Песок и золото. Повесть, рассказы
«Империя – как мертвый лев, – начал невпопад к вопросам набивать слова Гортов, – в котором копошатся уже двадцать лет, и рвут на части навозные насекомые».
«Навозные? – оборвал себя Гортов. – Ну тогда получается, что империя… Нет, не годится, да и пример избитый…»
Так, что там у нас… «Либералы… либералы… как вы относитесь к отдельным…»… мозг, едва напрягшись, стал опухать, тяжелеть, болеть.
Гортов встал, походил. Келья стремительно сузилась, стало невыносимо тяжело среди давящих стен, и он выбежал в коридор и сразу столкнулся с Софьей. Верней, почти что столкнулся, – столкновение это было бы неприятным – она несла в руках больничную утку, употребленную. Софья была в парадном платье.
Гортов застыл с приветственной миной – рот приоткрылся, набряк словами, но Софья, пунцовая, слов не дождалась и торопливо скрылась за дверью. Гортов умыл лицо и вернулся в комнату.
«Либерализм – как позабытая утка в больничной палате. Пахнет и выглядит соответствующе. Может, пора уж прибраться!? В грязи лечение бесполезно».
Гортов с вдохновением застучал по клавишам. В голове, наконец, зазвучал стройный и бодрый голос Северцева, речь полилась потоком. Говоря, Северцев так и стоял перед Гортовым, как в том подвале: поставив ногу на стул и вещал, пока суровая молодежь, упав ниц, чистила ему обувь.
Гортов закончил печатать к утру. Перечитал, но слова липли к глазам, расплывались, смысла не уловить. Упал на землистую простынь.
Отключился на пару часов, вскочил.
Уже опаздывал на работу.
– Ну что ж, могло быть и лучше, – Порошин, коротко посмотрев на листы, скомкал их и отшвырнул в урну.
Гортов замер, почувствовав внезапный укол в сердце. Затуманилось в голове. Как же, но как же…
– Как же, а мне казалось… – пролепетал он, бросив фразу на середине. Ему казалось, что он написал гениально. Будто ему нашептал интервью для вшивой газетки голос с небес, пусть и похожий на голос Северцева.
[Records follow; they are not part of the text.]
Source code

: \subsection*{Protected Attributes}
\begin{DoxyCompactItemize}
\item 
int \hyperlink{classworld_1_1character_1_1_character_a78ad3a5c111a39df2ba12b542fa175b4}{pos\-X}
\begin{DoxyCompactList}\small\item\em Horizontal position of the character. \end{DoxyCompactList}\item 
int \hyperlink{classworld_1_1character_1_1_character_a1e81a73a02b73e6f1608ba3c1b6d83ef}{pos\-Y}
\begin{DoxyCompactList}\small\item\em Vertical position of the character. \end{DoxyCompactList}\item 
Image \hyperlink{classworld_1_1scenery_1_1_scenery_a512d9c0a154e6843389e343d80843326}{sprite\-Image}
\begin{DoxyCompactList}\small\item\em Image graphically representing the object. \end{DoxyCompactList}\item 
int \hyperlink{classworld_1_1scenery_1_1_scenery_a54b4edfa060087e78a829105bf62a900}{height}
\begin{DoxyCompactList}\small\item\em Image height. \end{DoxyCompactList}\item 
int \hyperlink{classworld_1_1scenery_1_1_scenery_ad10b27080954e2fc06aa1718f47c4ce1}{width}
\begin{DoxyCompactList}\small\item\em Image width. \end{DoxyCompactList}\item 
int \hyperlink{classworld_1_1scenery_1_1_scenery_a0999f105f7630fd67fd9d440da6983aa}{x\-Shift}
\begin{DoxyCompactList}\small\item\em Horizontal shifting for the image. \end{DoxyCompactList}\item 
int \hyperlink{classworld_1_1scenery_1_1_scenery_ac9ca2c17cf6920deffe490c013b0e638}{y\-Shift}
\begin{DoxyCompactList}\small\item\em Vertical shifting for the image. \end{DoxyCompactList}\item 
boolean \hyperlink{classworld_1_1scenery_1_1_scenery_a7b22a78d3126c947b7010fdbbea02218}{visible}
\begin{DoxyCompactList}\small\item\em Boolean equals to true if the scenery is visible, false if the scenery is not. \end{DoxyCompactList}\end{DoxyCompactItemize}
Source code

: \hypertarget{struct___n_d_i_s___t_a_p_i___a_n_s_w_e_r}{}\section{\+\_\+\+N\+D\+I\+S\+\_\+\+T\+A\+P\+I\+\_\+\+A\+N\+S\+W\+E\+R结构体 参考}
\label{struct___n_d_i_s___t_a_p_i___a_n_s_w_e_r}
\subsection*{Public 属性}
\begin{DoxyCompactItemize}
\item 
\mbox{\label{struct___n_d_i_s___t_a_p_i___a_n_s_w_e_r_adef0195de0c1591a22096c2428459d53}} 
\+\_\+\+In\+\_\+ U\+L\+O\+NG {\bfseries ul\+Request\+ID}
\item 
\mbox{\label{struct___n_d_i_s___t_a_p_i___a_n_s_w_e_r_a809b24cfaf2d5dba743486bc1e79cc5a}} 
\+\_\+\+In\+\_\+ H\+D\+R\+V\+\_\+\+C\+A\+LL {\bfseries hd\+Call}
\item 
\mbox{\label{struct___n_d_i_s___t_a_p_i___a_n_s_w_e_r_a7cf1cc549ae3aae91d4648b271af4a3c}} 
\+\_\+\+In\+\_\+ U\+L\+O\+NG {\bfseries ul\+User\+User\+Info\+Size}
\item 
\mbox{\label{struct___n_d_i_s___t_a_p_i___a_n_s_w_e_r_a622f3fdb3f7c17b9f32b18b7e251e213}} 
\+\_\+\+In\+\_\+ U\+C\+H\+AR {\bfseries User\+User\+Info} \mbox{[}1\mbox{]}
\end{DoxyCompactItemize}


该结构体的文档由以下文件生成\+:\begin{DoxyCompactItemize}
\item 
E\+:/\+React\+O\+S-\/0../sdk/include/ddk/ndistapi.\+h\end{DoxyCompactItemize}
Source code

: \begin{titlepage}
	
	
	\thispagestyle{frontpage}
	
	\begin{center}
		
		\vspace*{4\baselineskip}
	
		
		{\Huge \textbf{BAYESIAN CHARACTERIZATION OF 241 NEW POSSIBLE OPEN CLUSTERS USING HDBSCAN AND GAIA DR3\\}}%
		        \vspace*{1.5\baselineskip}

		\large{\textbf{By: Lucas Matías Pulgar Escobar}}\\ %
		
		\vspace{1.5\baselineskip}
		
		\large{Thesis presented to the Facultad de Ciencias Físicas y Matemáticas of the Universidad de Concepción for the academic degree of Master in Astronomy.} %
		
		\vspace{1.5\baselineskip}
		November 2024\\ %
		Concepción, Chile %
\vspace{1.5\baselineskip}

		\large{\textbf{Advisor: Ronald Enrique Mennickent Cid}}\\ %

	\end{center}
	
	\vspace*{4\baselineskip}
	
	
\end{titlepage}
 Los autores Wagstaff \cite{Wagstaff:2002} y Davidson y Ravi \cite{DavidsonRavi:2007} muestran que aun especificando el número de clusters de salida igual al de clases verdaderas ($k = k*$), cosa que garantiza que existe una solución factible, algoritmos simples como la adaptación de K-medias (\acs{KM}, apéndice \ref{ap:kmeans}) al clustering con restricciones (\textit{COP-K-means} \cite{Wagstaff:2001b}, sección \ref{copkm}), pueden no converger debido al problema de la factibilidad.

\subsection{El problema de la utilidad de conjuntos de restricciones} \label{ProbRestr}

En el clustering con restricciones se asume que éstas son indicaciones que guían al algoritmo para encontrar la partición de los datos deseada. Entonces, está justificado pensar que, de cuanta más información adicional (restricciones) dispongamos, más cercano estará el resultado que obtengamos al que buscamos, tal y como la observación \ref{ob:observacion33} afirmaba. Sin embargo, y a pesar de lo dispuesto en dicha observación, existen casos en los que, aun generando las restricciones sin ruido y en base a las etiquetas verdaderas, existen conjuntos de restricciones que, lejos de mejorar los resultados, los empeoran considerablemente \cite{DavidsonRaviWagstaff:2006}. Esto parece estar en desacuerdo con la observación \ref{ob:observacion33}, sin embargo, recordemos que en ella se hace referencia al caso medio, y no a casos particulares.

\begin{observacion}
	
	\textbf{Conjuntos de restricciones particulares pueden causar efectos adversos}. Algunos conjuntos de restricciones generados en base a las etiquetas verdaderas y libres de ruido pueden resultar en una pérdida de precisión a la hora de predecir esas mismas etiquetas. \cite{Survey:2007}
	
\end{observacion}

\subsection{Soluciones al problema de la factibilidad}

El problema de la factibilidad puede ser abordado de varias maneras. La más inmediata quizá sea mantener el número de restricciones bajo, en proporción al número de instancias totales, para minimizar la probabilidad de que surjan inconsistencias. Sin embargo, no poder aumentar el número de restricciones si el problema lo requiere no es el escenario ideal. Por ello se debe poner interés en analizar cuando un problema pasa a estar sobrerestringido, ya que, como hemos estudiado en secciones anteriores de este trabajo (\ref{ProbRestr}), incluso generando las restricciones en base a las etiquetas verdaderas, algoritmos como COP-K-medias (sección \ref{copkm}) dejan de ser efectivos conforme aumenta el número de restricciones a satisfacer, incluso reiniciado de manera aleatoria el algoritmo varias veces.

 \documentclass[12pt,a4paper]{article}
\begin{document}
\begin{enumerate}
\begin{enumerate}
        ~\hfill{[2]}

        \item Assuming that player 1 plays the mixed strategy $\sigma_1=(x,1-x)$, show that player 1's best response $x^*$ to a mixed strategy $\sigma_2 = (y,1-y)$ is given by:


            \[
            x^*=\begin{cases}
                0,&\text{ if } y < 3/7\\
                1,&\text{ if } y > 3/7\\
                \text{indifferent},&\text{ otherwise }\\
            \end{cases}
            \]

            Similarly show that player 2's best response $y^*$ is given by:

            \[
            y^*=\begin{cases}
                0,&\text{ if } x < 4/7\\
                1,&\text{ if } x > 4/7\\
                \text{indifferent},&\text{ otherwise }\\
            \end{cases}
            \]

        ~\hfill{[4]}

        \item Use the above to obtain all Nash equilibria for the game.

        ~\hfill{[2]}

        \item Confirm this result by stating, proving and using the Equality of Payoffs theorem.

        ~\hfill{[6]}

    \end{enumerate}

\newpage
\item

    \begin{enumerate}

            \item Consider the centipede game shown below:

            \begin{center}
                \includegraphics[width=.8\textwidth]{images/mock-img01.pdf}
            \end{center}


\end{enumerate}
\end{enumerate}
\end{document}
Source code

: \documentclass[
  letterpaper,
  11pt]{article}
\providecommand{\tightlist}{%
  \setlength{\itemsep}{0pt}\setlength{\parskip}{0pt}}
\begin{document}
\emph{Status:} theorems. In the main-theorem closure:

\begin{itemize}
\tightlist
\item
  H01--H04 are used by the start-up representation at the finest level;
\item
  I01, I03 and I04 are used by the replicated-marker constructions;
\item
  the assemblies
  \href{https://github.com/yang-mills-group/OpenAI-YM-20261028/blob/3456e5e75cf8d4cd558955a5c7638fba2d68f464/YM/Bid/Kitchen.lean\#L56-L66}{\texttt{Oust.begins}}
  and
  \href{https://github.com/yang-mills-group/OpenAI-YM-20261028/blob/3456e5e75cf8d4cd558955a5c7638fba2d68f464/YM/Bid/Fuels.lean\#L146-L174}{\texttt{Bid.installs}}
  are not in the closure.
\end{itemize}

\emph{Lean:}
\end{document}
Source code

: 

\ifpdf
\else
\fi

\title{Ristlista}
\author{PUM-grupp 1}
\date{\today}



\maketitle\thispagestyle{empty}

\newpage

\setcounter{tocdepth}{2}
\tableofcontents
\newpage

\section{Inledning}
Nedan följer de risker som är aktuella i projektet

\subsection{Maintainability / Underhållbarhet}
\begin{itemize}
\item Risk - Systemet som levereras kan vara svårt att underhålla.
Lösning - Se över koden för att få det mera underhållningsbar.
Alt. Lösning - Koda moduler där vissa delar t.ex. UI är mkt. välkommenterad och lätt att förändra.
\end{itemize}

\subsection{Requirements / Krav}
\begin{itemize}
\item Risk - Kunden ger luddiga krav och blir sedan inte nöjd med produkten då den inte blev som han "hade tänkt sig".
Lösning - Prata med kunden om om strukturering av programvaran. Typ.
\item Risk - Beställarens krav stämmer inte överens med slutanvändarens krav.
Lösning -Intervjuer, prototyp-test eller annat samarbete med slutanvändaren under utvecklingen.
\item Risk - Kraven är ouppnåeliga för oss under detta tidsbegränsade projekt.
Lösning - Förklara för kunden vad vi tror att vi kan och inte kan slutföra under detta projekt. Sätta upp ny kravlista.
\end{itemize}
– А, в общем, конечно, неплохо, – смягчился Порошин, увидев намокший взгляд. – Только он родился на Рязанщине, а не на Брянщине. Вы это больше не путайте.
***
Ямщик домчал до невзрачных домов, из которых слышались звуки пьяного праздника. Порошин весь день лукаво подмигивал Гортову, и глаза его были полны предвкушениями еще не известных Гортову удовольствий. Бортков и Спицин тоже подмигивали ему.
Когда ступили на землю, дохнуло свежими травами. Где-то вдали пробурчал гром. На черно-лиловом небе вспыхнули огоньки фейерверка – вспыхнули в Москве, а казалось, в потустороннем мире. Затем еще один, и еще. В городе отмечали что-то.
«Пошли, пошли», – Порошин нетерпеливо толкал «Русь» в здание.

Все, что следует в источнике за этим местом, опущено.